Would you output the entries below only from the line containing "https://replatam.com/reputacion-imagen-y-confianza/" through the line containing "- Dejar las", exactly as they stand and with both ends included?
((
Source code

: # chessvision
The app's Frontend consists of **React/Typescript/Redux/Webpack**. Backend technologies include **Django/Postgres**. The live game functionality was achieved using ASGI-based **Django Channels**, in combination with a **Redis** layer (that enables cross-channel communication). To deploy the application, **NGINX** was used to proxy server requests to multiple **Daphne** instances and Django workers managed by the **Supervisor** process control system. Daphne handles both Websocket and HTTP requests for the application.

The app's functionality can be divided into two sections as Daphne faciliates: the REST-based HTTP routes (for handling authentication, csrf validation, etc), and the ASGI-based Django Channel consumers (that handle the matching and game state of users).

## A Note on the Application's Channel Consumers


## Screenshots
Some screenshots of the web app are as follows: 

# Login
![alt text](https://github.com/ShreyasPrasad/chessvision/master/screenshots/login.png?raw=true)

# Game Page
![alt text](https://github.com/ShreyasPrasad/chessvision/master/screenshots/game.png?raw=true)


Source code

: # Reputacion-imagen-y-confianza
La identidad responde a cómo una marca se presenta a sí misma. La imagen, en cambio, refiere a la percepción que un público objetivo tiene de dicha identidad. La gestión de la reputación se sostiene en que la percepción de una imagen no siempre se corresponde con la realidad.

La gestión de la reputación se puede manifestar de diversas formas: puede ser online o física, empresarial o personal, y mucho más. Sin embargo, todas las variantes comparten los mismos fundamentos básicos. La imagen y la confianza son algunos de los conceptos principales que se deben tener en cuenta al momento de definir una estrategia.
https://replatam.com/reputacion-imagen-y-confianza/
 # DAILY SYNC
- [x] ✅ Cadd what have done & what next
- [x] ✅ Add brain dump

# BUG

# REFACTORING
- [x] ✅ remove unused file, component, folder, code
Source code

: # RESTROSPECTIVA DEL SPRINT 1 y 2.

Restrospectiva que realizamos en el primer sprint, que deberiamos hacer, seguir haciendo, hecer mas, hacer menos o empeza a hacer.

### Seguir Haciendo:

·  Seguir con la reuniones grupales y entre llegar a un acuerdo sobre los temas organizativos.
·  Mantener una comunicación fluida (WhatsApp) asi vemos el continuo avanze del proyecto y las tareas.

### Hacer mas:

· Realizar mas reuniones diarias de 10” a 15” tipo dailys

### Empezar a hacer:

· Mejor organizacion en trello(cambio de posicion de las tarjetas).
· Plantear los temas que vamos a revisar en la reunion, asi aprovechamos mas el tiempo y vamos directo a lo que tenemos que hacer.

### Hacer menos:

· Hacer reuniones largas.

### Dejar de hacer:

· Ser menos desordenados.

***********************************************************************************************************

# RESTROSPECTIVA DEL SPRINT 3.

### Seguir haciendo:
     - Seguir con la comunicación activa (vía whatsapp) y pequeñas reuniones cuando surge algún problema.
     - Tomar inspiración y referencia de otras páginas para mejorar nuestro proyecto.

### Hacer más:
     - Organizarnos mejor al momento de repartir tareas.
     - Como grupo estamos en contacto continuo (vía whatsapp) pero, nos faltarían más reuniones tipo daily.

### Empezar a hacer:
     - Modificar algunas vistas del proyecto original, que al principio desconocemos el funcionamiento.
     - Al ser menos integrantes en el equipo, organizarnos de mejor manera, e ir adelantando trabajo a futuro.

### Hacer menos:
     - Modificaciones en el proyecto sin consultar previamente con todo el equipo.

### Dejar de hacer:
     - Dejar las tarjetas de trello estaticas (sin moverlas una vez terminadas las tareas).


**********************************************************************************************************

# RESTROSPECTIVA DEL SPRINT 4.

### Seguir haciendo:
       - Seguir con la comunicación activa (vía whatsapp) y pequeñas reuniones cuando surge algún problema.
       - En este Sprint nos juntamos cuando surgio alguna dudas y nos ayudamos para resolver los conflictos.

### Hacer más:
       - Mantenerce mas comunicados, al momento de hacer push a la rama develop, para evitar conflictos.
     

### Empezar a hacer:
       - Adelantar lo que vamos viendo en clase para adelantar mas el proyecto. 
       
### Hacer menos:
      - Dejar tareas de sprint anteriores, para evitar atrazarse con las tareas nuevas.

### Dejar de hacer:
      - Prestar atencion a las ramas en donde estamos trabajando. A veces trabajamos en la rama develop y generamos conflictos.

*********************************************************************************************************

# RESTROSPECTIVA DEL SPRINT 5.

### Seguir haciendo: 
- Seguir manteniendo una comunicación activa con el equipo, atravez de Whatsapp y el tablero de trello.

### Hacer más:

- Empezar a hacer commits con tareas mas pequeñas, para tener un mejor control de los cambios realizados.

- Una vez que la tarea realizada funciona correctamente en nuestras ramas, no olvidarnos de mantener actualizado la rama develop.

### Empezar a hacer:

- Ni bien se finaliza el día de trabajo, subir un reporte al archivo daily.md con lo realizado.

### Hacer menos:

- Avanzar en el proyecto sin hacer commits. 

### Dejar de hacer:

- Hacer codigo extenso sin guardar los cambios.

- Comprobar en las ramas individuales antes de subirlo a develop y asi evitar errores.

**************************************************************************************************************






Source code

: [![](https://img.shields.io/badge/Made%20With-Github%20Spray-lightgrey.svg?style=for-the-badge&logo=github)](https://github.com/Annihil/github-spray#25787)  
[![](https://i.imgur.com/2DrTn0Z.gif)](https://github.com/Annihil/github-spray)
))
- **Response to this task**:
https://replatam.com/reputacion-imagen-y-confianza/
 # DAILY SYNC
- [x] ✅ Cadd what have done & what next
- [x] ✅ Add brain dump

# BUG

# REFACTORING
- [x] ✅ remove unused file, component, folder, code
Source code

: # RESTROSPECTIVA DEL SPRINT 1 y 2.

Restrospectiva que realizamos en el primer sprint, que deberiamos hacer, seguir haciendo, hecer mas, hacer menos o empeza a hacer.

### Seguir Haciendo:

·  Seguir con la reuniones grupales y entre llegar a un acuerdo sobre los temas organizativos.
·  Mantener una comunicación fluida (WhatsApp) asi vemos el continuo avanze del proyecto y las tareas.

### Hacer mas:

· Realizar mas reuniones diarias de 10” a 15” tipo dailys

### Empezar a hacer:

· Mejor organizacion en trello(cambio de posicion de las tarjetas).
· Plantear los temas que vamos a revisar en la reunion, asi aprovechamos mas el tiempo y vamos directo a lo que tenemos que hacer.

### Hacer menos:

· Hacer reuniones largas.

### Dejar de hacer:

· Ser menos desordenados.

***********************************************************************************************************

# RESTROSPECTIVA DEL SPRINT 3.

### Seguir haciendo:
     - Seguir con la comunicación activa (vía whatsapp) y pequeñas reuniones cuando surge algún problema.
     - Tomar inspiración y referencia de otras páginas para mejorar nuestro proyecto.

### Hacer más:
     - Organizarnos mejor al momento de repartir tareas.
     - Como grupo estamos en contacto continuo (vía whatsapp) pero, nos faltarían más reuniones tipo daily.

### Empezar a hacer:
     - Modificar algunas vistas del proyecto original, que al principio desconocemos el funcionamiento.
     - Al ser menos integrantes en el equipo, organizarnos de mejor manera, e ir adelantando trabajo a futuro.

### Hacer menos:
     - Modificaciones en el proyecto sin consultar previamente con todo el equipo.

### Dejar de hacer:
     - Dejar las tarjetas de trello estaticas (sin moverlas una vez terminadas las tareas).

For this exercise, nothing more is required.